Please output all of the entries exactly and omit any images they hold.

[[ Given information, beginning ]]

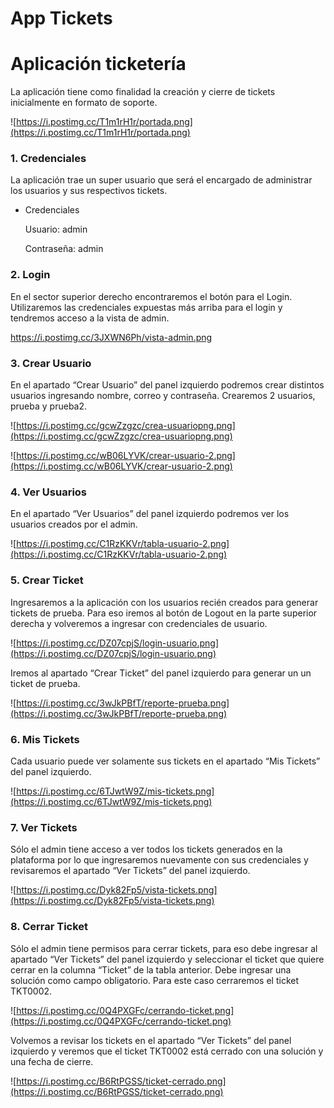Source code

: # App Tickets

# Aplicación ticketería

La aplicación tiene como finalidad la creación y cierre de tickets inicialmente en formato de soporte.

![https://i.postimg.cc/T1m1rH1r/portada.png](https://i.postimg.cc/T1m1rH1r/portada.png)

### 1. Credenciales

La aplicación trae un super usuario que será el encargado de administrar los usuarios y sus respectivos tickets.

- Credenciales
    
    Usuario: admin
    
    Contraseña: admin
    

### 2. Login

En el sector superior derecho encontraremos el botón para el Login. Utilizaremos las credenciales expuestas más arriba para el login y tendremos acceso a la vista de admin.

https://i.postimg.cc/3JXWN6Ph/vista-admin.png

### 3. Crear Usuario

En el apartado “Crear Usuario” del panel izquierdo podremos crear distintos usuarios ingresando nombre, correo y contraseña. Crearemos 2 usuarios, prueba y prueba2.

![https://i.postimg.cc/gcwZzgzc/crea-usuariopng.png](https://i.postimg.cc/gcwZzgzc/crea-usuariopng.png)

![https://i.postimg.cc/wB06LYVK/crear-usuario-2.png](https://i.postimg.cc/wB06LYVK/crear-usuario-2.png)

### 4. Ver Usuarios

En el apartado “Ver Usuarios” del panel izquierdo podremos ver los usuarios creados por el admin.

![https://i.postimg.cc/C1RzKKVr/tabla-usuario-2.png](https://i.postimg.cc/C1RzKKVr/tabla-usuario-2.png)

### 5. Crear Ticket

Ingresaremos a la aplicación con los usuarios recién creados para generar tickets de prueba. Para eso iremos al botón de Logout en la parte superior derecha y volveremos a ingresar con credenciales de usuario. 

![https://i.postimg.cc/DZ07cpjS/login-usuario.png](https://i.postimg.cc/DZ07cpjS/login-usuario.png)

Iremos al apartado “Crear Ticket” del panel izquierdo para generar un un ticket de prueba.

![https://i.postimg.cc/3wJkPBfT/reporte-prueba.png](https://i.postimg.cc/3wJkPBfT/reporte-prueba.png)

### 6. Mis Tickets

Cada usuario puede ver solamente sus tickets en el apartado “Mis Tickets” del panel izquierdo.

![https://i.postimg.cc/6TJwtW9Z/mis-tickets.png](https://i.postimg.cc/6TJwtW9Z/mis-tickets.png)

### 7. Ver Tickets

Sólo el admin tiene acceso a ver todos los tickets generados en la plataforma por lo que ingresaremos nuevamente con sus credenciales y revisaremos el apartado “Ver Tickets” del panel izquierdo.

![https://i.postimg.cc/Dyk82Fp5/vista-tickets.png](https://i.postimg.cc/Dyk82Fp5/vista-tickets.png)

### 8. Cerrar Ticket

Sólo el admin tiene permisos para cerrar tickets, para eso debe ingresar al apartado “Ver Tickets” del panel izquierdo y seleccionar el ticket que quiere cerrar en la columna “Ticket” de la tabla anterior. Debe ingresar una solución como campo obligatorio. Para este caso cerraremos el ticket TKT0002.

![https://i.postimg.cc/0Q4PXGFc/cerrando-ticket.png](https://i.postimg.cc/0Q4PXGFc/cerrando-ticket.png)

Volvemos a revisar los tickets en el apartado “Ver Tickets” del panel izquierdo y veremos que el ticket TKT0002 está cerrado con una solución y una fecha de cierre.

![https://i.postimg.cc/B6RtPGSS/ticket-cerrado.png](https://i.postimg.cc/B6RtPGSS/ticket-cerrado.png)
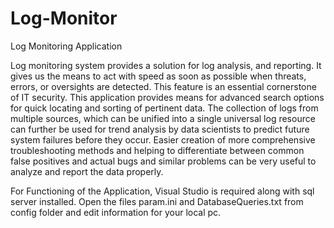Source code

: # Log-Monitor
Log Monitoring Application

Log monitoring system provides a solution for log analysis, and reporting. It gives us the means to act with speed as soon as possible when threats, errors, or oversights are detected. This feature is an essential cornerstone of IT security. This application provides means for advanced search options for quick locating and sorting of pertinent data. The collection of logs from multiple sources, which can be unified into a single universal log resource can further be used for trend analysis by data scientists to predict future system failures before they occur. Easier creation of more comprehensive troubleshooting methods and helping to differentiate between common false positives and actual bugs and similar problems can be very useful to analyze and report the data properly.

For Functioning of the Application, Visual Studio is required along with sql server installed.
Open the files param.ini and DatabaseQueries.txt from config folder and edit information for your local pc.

[[ Given information, end ]]

Response:
Source code

: # App Tickets

# Aplicación ticketería

La aplicación tiene como finalidad la creación y cierre de tickets inicialmente en formato de soporte.

![https://i.postimg.cc/T1m1rH1r/portada.png](https://i.postimg.cc/T1m1rH1r/portada.png)

### 1. Credenciales

La aplicación trae un super usuario que será el encargado de administrar los usuarios y sus respectivos tickets.

- Credenciales
    
    Usuario: admin
    
    Contraseña: admin
    

### 2. Login

En el sector superior derecho encontraremos el botón para el Login. Utilizaremos las credenciales expuestas más arriba para el login y tendremos acceso a la vista de admin.

https://i.postimg.cc/3JXWN6Ph/vista-admin.png

### 3. Crear Usuario

En el apartado “Crear Usuario” del panel izquierdo podremos crear distintos usuarios ingresando nombre, correo y contraseña. Crearemos 2 usuarios, prueba y prueba2.

![https://i.postimg.cc/gcwZzgzc/crea-usuariopng.png](https://i.postimg.cc/gcwZzgzc/crea-usuariopng.png)

![https://i.postimg.cc/wB06LYVK/crear-usuario-2.png](https://i.postimg.cc/wB06LYVK/crear-usuario-2.png)

### 4. Ver Usuarios

En el apartado “Ver Usuarios” del panel izquierdo podremos ver los usuarios creados por el admin.

![https://i.postimg.cc/C1RzKKVr/tabla-usuario-2.png](https://i.postimg.cc/C1RzKKVr/tabla-usuario-2.png)

### 5. Crear Ticket

Ingresaremos a la aplicación con los usuarios recién creados para generar tickets de prueba. Para eso iremos al botón de Logout en la parte superior derecha y volveremos a ingresar con credenciales de usuario. 

![https://i.postimg.cc/DZ07cpjS/login-usuario.png](https://i.postimg.cc/DZ07cpjS/login-usuario.png)

Iremos al apartado “Crear Ticket” del panel izquierdo para generar un un ticket de prueba.

![https://i.postimg.cc/3wJkPBfT/reporte-prueba.png](https://i.postimg.cc/3wJkPBfT/reporte-prueba.png)

### 6. Mis Tickets

Cada usuario puede ver solamente sus tickets en el apartado “Mis Tickets” del panel izquierdo.

![https://i.postimg.cc/6TJwtW9Z/mis-tickets.png](https://i.postimg.cc/6TJwtW9Z/mis-tickets.png)

### 7. Ver Tickets

Sólo el admin tiene acceso a ver todos los tickets generados en la plataforma por lo que ingresaremos nuevamente con sus credenciales y revisaremos el apartado “Ver Tickets” del panel izquierdo.

![https://i.postimg.cc/Dyk82Fp5/vista-tickets.png](https://i.postimg.cc/Dyk82Fp5/vista-tickets.png)

### 8. Cerrar Ticket

Sólo el admin tiene permisos para cerrar tickets, para eso debe ingresar al apartado “Ver Tickets” del panel izquierdo y seleccionar el ticket que quiere cerrar en la columna “Ticket” de la tabla anterior. Debe ingresar una solución como campo obligatorio. Para este caso cerraremos el ticket TKT0002.

![https://i.postimg.cc/0Q4PXGFc/cerrando-ticket.png](https://i.postimg.cc/0Q4PXGFc/cerrando-ticket.png)

Volvemos a revisar los tickets en el apartado “Ver Tickets” del panel izquierdo y veremos que el ticket TKT0002 está cerrado con una solución y una fecha de cierre.

![https://i.postimg.cc/B6RtPGSS/ticket-cerrado.png](https://i.postimg.cc/B6RtPGSS/ticket-cerrado.png)
Source code

: # Log-Monitor
Log Monitoring Application

Log monitoring system provides a solution for log analysis, and reporting. It gives us the means to act with speed as soon as possible when threats, errors, or oversights are detected. This feature is an essential cornerstone of IT security. This application provides means for advanced search options for quick locating and sorting of pertinent data. The collection of logs from multiple sources, which can be unified into a single universal log resource can further be used for trend analysis by data scientists to predict future system failures before they occur. Easier creation of more comprehensive troubleshooting methods and helping to differentiate between common false positives and actual bugs and similar problems can be very useful to analyze and report the data properly.

For Functioning of the Application, Visual Studio is required along with sql server installed.
Open the files param.ini and DatabaseQueries.txt from config folder and edit information for your local pc.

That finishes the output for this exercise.